AM: A mulher está conquistando seu espaço, mas ainda temos muito a aprender em termos de autoestima e ocupação de espaço. Se o homem tem uma tendência cultural à própria egolatria, a mulher tem uma tendência cultural à humildade exacerbada. No entanto, hoje
estamos fortes porque, além de trabalhar fora, também seguramos a onda da casa e dos filhos. Quase sempre sozinhas! Mas o mundo continua sendo machista.

QUEM: Em um momento em que comédias despretensiosas dominam o mercado brasileiro, por que você quis ousar?
AM: Não fiz pensando no sucesso, mas, sim, em qualidade. E mesmo assim atingi um público que vai dos 8 aos 80 anos! Apesar de ser um drama, escolhi a atriz mais engraçada do país para fazer um filme muito sério – e o filme se tornou leve.
 
Cena do filme
QUEM: Você tem empregada?
AM: Sim, a Raimunda Borges.
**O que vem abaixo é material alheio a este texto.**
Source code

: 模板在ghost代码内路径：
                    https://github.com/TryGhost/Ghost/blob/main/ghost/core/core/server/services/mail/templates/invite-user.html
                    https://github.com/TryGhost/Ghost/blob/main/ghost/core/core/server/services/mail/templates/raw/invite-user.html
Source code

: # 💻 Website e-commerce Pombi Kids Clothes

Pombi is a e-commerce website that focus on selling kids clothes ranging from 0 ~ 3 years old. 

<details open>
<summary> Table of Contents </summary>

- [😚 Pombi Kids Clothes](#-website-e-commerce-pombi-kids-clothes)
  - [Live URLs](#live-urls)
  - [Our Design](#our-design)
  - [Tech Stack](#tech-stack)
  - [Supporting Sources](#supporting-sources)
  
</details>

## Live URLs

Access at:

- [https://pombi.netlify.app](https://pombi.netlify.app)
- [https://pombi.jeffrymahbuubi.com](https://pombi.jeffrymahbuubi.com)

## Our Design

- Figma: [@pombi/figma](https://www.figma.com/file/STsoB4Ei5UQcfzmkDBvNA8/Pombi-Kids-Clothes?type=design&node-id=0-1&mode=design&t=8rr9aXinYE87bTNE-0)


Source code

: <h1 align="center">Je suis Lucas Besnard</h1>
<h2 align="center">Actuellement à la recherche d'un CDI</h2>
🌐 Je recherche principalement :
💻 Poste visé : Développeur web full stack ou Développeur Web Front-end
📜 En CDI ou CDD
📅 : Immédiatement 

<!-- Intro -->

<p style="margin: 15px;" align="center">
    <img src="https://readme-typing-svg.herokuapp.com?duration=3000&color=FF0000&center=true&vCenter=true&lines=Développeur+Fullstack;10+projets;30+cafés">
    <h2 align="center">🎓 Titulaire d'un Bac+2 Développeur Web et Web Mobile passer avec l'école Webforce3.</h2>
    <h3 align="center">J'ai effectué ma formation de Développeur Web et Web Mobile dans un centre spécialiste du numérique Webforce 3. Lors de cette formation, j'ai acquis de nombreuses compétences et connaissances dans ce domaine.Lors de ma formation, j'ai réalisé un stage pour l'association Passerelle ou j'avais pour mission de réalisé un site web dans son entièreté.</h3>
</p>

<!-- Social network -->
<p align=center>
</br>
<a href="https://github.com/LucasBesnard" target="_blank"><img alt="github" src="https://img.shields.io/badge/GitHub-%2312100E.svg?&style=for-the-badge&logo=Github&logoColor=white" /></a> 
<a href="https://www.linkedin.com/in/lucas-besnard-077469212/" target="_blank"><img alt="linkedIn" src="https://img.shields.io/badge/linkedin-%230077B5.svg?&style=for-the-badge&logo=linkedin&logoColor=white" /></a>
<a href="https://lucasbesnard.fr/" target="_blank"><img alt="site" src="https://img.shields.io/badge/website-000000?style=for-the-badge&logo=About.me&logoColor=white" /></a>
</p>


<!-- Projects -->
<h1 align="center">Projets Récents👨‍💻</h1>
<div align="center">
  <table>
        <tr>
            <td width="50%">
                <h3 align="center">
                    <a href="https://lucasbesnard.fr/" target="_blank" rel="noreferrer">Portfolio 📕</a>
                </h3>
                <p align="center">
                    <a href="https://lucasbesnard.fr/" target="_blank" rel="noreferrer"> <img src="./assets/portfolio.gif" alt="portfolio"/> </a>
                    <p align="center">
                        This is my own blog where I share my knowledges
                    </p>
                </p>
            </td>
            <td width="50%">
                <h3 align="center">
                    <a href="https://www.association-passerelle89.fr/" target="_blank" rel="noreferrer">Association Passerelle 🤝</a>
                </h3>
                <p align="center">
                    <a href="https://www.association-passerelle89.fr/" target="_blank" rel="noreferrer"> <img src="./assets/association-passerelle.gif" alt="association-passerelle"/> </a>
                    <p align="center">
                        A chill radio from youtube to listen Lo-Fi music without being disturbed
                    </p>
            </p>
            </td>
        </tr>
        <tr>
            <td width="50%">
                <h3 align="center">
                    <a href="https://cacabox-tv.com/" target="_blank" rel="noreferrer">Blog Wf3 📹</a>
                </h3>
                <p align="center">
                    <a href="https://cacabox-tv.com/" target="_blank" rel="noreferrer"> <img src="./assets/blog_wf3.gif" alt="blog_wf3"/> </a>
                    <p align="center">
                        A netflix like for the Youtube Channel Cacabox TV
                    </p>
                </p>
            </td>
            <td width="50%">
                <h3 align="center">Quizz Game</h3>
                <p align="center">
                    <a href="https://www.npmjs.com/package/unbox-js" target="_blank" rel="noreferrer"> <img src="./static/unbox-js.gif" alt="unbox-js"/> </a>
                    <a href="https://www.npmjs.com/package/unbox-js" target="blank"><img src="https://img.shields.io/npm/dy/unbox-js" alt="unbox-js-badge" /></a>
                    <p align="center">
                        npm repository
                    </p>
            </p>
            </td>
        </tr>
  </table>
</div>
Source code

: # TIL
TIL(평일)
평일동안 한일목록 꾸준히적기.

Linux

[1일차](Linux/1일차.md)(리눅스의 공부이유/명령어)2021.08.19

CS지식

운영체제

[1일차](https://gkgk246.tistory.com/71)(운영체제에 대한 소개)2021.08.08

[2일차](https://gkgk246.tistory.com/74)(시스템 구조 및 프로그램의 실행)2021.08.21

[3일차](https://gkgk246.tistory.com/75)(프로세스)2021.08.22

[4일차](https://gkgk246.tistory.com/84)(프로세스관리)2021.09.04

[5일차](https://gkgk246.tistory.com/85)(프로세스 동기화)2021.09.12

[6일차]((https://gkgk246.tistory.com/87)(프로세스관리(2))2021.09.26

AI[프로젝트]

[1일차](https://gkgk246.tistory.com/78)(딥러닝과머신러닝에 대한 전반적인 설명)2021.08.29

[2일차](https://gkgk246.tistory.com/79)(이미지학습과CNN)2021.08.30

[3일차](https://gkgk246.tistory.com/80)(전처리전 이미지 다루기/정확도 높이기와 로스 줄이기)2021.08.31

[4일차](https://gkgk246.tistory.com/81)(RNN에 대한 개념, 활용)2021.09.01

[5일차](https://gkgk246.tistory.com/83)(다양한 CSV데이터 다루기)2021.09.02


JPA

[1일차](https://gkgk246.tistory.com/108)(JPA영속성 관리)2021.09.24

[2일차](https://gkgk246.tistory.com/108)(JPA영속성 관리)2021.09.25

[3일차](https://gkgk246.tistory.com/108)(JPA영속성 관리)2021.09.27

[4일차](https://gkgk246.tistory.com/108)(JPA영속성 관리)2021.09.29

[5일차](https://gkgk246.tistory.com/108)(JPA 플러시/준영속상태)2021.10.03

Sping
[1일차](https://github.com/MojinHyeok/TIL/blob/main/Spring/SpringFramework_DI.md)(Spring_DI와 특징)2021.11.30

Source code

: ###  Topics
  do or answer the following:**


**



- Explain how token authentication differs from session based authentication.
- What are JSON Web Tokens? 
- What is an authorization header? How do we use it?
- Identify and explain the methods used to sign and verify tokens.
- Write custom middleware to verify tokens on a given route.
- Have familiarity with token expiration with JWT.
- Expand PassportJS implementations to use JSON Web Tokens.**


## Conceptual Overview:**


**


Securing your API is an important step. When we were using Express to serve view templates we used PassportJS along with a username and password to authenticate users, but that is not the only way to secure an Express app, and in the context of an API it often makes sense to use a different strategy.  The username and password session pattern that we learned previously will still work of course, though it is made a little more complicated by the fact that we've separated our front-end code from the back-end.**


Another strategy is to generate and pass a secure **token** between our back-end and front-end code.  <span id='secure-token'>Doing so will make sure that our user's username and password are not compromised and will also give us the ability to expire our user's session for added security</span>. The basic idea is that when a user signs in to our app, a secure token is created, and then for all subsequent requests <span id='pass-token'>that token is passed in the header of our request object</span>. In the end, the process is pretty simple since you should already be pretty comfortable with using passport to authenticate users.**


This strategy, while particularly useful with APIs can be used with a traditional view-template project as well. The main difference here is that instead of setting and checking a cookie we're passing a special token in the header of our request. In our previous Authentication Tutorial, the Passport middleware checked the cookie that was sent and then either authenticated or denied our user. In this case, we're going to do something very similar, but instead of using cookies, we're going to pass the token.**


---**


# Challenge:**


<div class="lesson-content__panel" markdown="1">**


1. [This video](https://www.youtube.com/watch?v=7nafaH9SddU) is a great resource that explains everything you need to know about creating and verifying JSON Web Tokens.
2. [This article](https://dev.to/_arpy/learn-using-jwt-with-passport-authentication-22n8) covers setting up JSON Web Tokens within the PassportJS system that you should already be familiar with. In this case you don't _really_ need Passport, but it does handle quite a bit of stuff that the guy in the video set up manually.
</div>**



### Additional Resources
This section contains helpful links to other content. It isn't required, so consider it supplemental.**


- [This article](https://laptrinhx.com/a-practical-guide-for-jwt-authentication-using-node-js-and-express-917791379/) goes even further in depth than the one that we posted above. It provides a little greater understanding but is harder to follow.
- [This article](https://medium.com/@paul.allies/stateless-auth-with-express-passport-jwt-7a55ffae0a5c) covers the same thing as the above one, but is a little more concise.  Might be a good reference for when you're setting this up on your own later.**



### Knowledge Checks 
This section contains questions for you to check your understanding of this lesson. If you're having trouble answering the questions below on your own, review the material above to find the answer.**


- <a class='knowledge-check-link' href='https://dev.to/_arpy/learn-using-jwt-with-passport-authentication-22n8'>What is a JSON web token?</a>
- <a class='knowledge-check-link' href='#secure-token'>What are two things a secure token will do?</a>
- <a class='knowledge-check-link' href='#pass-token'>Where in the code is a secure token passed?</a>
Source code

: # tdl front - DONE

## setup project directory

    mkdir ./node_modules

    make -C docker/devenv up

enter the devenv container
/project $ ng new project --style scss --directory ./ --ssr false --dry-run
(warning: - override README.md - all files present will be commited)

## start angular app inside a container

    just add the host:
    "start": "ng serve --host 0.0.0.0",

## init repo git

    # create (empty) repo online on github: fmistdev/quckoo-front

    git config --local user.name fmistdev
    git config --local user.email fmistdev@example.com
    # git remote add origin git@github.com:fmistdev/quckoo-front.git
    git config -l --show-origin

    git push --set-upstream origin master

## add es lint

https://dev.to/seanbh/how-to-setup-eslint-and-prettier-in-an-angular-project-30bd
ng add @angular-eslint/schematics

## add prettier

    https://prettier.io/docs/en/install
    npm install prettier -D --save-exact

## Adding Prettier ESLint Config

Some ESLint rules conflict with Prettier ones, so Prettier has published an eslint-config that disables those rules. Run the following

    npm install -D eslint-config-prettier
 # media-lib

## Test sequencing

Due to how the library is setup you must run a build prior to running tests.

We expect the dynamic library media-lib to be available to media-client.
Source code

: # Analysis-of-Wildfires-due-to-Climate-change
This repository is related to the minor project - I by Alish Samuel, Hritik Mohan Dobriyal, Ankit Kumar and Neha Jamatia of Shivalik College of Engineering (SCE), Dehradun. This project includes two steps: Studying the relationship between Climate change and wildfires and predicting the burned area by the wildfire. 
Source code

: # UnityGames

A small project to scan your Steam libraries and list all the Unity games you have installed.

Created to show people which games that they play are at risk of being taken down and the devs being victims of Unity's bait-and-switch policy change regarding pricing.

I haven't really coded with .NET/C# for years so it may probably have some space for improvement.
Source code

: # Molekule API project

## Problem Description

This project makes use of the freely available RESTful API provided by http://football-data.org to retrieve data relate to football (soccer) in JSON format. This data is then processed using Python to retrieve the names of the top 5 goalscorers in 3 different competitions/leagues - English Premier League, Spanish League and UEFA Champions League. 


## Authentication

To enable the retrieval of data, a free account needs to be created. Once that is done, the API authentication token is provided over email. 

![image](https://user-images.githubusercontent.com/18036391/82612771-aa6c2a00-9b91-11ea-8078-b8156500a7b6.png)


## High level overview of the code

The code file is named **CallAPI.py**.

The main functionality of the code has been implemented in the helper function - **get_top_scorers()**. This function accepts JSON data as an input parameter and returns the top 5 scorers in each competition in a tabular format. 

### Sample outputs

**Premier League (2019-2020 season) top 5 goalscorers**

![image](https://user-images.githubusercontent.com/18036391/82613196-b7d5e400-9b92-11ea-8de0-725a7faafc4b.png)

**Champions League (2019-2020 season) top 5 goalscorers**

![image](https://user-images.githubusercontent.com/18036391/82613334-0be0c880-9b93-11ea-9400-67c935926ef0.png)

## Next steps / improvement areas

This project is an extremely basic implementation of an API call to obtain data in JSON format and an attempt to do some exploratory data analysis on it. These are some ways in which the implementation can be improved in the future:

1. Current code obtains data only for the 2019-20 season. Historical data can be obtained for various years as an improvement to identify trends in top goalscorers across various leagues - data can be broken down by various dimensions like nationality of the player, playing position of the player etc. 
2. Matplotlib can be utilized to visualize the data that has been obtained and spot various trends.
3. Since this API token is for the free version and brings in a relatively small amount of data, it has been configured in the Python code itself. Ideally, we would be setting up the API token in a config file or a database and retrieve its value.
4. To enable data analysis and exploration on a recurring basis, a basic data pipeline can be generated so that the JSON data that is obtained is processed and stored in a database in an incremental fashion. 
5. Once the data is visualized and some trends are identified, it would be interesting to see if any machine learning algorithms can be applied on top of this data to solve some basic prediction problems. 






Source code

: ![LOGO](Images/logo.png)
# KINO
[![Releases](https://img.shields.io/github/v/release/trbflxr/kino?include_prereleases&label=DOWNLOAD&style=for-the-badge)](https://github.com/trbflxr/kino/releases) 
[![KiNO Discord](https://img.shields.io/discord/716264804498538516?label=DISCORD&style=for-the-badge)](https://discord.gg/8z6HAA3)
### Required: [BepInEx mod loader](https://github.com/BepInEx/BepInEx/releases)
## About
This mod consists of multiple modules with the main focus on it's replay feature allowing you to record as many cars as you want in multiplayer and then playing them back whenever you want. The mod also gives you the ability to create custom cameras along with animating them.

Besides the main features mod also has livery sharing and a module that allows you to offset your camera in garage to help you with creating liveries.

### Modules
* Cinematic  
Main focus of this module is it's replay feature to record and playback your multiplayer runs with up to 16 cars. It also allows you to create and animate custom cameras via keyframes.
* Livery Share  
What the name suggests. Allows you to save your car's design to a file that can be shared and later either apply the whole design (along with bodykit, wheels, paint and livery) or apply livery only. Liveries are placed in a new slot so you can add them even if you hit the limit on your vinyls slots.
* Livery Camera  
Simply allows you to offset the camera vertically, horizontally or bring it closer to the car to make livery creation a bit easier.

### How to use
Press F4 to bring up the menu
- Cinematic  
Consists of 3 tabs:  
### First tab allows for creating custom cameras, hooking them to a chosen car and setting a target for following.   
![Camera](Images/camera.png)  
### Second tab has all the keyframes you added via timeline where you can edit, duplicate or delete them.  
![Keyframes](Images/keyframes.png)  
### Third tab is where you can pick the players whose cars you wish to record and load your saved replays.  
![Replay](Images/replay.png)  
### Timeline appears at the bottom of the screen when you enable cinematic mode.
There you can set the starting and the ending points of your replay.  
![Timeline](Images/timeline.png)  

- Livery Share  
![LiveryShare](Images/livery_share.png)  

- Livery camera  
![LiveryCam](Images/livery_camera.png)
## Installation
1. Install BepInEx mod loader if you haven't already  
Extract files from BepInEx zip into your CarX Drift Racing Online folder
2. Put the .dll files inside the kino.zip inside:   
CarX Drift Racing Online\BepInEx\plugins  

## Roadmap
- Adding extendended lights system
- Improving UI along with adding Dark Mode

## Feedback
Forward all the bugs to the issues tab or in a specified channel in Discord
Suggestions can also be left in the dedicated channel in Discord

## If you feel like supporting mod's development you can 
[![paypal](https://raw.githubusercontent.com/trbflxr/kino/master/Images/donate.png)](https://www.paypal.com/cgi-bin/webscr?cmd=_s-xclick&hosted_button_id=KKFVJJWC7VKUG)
Ela trabalha na minha casa de segunda a sexta. Faz a comida, cuida da roupa, limpa tudo. Ela veio trabalhar comigo há quase 20 anos, ficou sete e quando teve um filho ela saiu. Há um ano me ligou se oferecendo para voltar. Adorei, porque ela é uma mineira maravilhosa, profissional nota 10.

QUEM: Sua relação com ela mudou depois de Que Horas Ela Volta?
AM: Ela acompanhou o processo de escrita do roteiro. No dia em que encontrei a grande solução para o filme, que foi tirar da filha da empregada o peso do clichê de pobre criatura, acordei excitada e ela foi a primeira pessoa que ouviu a nova história! E ficou emocionada.
Nesse dia eu disse: “Raimunda, vou fazer esse filme, discutir tudo isso e daqui para a frente você come na mesa com a gente”. Mas ela respondeu que não podia. Entendi, porque estamos dentro de uma cultura. Não é fácil infringir regras. Mas agora, com tanto debate, de vez em quando, ela come com a gente.